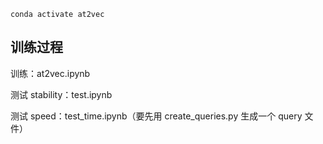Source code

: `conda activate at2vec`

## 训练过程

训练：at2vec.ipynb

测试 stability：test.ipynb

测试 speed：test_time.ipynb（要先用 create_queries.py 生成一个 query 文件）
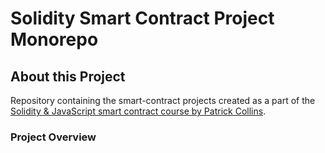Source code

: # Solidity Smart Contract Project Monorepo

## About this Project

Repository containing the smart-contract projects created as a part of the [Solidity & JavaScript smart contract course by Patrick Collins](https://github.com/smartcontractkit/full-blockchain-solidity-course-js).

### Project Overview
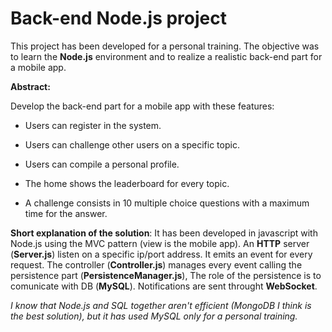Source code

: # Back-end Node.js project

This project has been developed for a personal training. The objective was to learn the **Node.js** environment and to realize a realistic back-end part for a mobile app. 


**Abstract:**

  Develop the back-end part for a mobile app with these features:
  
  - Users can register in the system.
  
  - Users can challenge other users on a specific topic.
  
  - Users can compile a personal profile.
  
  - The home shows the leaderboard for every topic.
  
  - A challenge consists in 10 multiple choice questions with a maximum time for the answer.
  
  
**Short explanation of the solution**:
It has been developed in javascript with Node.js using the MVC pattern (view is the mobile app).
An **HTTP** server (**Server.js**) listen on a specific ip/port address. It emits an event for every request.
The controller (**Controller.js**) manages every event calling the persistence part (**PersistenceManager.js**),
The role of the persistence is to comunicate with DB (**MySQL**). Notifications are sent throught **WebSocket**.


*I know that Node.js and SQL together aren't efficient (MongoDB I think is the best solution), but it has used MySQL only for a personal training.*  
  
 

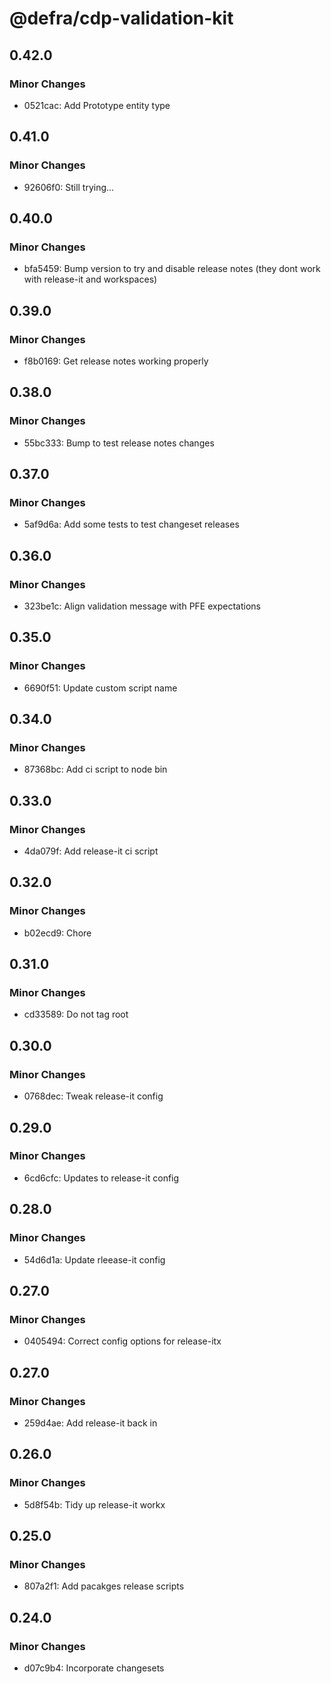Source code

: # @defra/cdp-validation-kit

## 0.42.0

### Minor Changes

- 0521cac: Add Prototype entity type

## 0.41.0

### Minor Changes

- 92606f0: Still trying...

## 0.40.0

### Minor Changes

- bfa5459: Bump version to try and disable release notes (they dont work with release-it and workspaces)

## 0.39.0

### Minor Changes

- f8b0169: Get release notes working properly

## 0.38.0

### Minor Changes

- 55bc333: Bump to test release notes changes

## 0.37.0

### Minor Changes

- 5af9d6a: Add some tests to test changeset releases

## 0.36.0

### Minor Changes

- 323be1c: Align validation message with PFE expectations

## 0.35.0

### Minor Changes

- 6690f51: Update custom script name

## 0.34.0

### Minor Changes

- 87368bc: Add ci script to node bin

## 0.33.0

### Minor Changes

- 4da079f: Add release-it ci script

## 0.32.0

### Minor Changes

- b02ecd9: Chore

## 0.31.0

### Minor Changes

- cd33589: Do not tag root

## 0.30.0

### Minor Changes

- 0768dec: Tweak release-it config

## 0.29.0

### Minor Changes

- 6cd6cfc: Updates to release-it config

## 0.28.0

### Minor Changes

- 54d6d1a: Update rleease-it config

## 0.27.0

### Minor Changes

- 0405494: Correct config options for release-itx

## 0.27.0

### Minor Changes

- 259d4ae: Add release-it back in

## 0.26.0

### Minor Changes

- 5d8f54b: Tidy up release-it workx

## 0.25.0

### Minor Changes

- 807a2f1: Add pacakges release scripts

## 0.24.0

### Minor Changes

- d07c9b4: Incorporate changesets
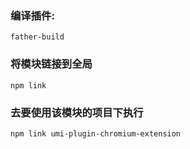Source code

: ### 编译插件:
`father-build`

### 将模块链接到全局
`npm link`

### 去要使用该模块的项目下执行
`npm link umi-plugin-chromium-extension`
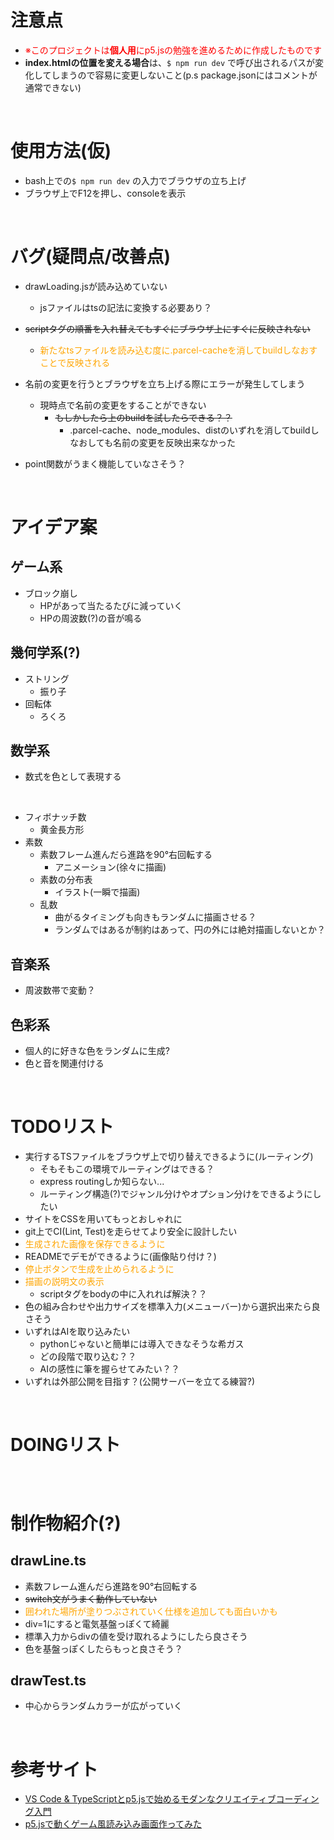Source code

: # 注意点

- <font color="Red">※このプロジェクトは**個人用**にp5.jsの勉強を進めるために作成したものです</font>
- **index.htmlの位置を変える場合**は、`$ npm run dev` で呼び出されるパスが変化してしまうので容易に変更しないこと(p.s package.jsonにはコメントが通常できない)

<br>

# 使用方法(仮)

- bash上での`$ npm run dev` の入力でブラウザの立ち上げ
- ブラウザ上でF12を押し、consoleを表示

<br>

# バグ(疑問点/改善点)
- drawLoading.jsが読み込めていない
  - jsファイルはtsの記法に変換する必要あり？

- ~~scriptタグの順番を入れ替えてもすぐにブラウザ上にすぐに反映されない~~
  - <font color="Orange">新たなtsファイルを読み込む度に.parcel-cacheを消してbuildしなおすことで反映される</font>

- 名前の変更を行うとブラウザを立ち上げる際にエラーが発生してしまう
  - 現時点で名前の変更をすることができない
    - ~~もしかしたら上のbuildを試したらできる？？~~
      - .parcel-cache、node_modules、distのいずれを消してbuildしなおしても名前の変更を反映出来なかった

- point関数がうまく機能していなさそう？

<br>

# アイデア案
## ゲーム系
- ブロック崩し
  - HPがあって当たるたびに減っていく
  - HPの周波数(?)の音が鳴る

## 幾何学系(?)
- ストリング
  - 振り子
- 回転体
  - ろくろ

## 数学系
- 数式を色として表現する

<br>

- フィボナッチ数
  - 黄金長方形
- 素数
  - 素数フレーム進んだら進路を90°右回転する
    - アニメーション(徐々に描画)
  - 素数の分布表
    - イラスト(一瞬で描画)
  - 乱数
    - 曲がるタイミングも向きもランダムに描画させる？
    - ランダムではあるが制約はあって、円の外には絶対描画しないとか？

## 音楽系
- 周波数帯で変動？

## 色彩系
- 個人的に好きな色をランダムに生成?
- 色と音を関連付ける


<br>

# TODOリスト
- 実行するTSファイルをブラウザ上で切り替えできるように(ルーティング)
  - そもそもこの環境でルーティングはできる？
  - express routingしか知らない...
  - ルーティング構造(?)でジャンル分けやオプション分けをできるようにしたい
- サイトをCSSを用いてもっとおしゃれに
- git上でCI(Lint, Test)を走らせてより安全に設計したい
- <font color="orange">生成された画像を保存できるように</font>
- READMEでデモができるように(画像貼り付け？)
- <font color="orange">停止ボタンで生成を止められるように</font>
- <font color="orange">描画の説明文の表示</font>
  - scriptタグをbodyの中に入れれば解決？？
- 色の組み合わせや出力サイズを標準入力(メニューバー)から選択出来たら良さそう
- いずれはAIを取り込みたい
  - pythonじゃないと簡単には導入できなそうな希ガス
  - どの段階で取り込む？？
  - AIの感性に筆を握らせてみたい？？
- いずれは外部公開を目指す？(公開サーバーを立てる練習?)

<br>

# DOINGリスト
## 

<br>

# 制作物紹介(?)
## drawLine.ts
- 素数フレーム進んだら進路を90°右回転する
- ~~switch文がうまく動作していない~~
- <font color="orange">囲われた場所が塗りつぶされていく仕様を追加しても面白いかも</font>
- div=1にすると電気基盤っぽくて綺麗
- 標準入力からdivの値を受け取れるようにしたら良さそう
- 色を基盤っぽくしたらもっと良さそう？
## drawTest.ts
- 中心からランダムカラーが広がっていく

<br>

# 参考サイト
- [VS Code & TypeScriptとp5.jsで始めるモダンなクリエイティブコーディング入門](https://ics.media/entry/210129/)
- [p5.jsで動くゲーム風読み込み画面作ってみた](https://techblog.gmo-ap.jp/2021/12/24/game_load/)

-=-=-=-=-

(PROBLEM DETAILS)
If a record holds a picture, leave that picture out; retype everything else exactly.

(EXERCISE OUTPUT)
Source code

: `conda activate at2vec`

## 训练过程

训练：at2vec.ipynb

测试 stability：test.ipynb

测试 speed：test_time.ipynb（要先用 create_queries.py 生成一个 query 文件）
Source code

: # Solidity Smart Contract Project Monorepo

## About this Project

Repository containing the smart-contract projects created as a part of the [Solidity & JavaScript smart contract course by Patrick Collins](https://github.com/smartcontractkit/full-blockchain-solidity-course-js).

### Project Overview
Source code

: # Back-end Node.js project

This project has been developed for a personal training. The objective was to learn the **Node.js** environment and to realize a realistic back-end part for a mobile app. 


**Abstract:**

  Develop the back-end part for a mobile app with these features:
  
  - Users can register in the system.
  
  - Users can challenge other users on a specific topic.
  
  - Users can compile a personal profile.
  
  - The home shows the leaderboard for every topic.
  
  - A challenge consists in 10 multiple choice questions with a maximum time for the answer.
  
  
**Short explanation of the solution**:
It has been developed in javascript with Node.js using the MVC pattern (view is the mobile app).
An **HTTP** server (**Server.js**) listen on a specific ip/port address. It emits an event for every request.
The controller (**Controller.js**) manages every event calling the persistence part (**PersistenceManager.js**),
The role of the persistence is to comunicate with DB (**MySQL**). Notifications are sent throught **WebSocket**.


*I know that Node.js and SQL together aren't efficient (MongoDB I think is the best solution), but it has used MySQL only for a personal training.*  
  
 

Source code

: # @defra/cdp-validation-kit

## 0.42.0

### Minor Changes

- 0521cac: Add Prototype entity type

## 0.41.0

### Minor Changes

- 92606f0: Still trying...

## 0.40.0

### Minor Changes

- bfa5459: Bump version to try and disable release notes (they dont work with release-it and workspaces)

## 0.39.0

### Minor Changes

- f8b0169: Get release notes working properly

## 0.38.0

### Minor Changes

- 55bc333: Bump to test release notes changes

## 0.37.0

### Minor Changes

- 5af9d6a: Add some tests to test changeset releases

## 0.36.0

### Minor Changes

- 323be1c: Align validation message with PFE expectations

## 0.35.0

### Minor Changes

- 6690f51: Update custom script name

## 0.34.0

### Minor Changes

- 87368bc: Add ci script to node bin

## 0.33.0

### Minor Changes

- 4da079f: Add release-it ci script

## 0.32.0

### Minor Changes

- b02ecd9: Chore

## 0.31.0

### Minor Changes

- cd33589: Do not tag root

## 0.30.0

### Minor Changes

- 0768dec: Tweak release-it config

## 0.29.0

### Minor Changes

- 6cd6cfc: Updates to release-it config

## 0.28.0

### Minor Changes

- 54d6d1a: Update rleease-it config

## 0.27.0

### Minor Changes

- 0405494: Correct config options for release-itx

## 0.27.0

### Minor Changes

- 259d4ae: Add release-it back in

## 0.26.0

### Minor Changes

- 5d8f54b: Tidy up release-it workx

## 0.25.0

### Minor Changes

- 807a2f1: Add pacakges release scripts

## 0.24.0

### Minor Changes

- d07c9b4: Incorporate changesets
Source code

: ### 编译插件:
`father-build`

### 将模块链接到全局
`npm link`

### 去要使用该模块的项目下执行
`npm link umi-plugin-chromium-extension`
Source code

: # 注意点

- <font color="Red">※このプロジェクトは**個人用**にp5.jsの勉強を進めるために作成したものです</font>
- **index.htmlの位置を変える場合**は、`$ npm run dev` で呼び出されるパスが変化してしまうので容易に変更しないこと(p.s package.jsonにはコメントが通常できない)

<br>

# 使用方法(仮)

- bash上での`$ npm run dev` の入力でブラウザの立ち上げ
- ブラウザ上でF12を押し、consoleを表示

<br>

# バグ(疑問点/改善点)
- drawLoading.jsが読み込めていない
  - jsファイルはtsの記法に変換する必要あり？

- ~~scriptタグの順番を入れ替えてもすぐにブラウザ上にすぐに反映されない~~
  - <font color="Orange">新たなtsファイルを読み込む度に.parcel-cacheを消してbuildしなおすことで反映される</font>

- 名前の変更を行うとブラウザを立ち上げる際にエラーが発生してしまう
  - 現時点で名前の変更をすることができない
    - ~~もしかしたら上のbuildを試したらできる？？~~
      - .parcel-cache、node_modules、distのいずれを消してbuildしなおしても名前の変更を反映出来なかった

- point関数がうまく機能していなさそう？

<br>

# アイデア案
## ゲーム系
- ブロック崩し
  - HPがあって当たるたびに減っていく
  - HPの周波数(?)の音が鳴る

## 幾何学系(?)
- ストリング
  - 振り子
- 回転体
  - ろくろ

## 数学系
- 数式を色として表現する

<br>

- フィボナッチ数
  - 黄金長方形
- 素数
  - 素数フレーム進んだら進路を90°右回転する
    - アニメーション(徐々に描画)
  - 素数の分布表
    - イラスト(一瞬で描画)
  - 乱数
    - 曲がるタイミングも向きもランダムに描画させる？
    - ランダムではあるが制約はあって、円の外には絶対描画しないとか？

## 音楽系
- 周波数帯で変動？

## 色彩系
- 個人的に好きな色をランダムに生成?
- 色と音を関連付ける


<br>

# TODOリスト
- 実行するTSファイルをブラウザ上で切り替えできるように(ルーティング)
  - そもそもこの環境でルーティングはできる？
  - express routingしか知らない...
  - ルーティング構造(?)でジャンル分けやオプション分けをできるようにしたい
- サイトをCSSを用いてもっとおしゃれに
- git上でCI(Lint, Test)を走らせてより安全に設計したい
- <font color="orange">生成された画像を保存できるように</font>
- READMEでデモができるように(画像貼り付け？)
- <font color="orange">停止ボタンで生成を止められるように</font>
- <font color="orange">描画の説明文の表示</font>
  - scriptタグをbodyの中に入れれば解決？？
- 色の組み合わせや出力サイズを標準入力(メニューバー)から選択出来たら良さそう
- いずれはAIを取り込みたい
  - pythonじゃないと簡単には導入できなそうな希ガス
  - どの段階で取り込む？？
  - AIの感性に筆を握らせてみたい？？
- いずれは外部公開を目指す？(公開サーバーを立てる練習?)

<br>

# DOINGリスト
## 

<br>

# 制作物紹介(?)
## drawLine.ts
- 素数フレーム進んだら進路を90°右回転する
- ~~switch文がうまく動作していない~~
- <font color="orange">囲われた場所が塗りつぶされていく仕様を追加しても面白いかも</font>
- div=1にすると電気基盤っぽくて綺麗
- 標準入力からdivの値を受け取れるようにしたら良さそう
- 色を基盤っぽくしたらもっと良さそう？
## drawTest.ts
- 中心からランダムカラーが広がっていく

<br>

# 参考サイト
- [VS Code & TypeScriptとp5.jsで始めるモダンなクリエイティブコーディング入門](https://ics.media/entry/210129/)
- [p5.jsで動くゲーム風読み込み画面作ってみた](https://techblog.gmo-ap.jp/2021/12/24/game_load/)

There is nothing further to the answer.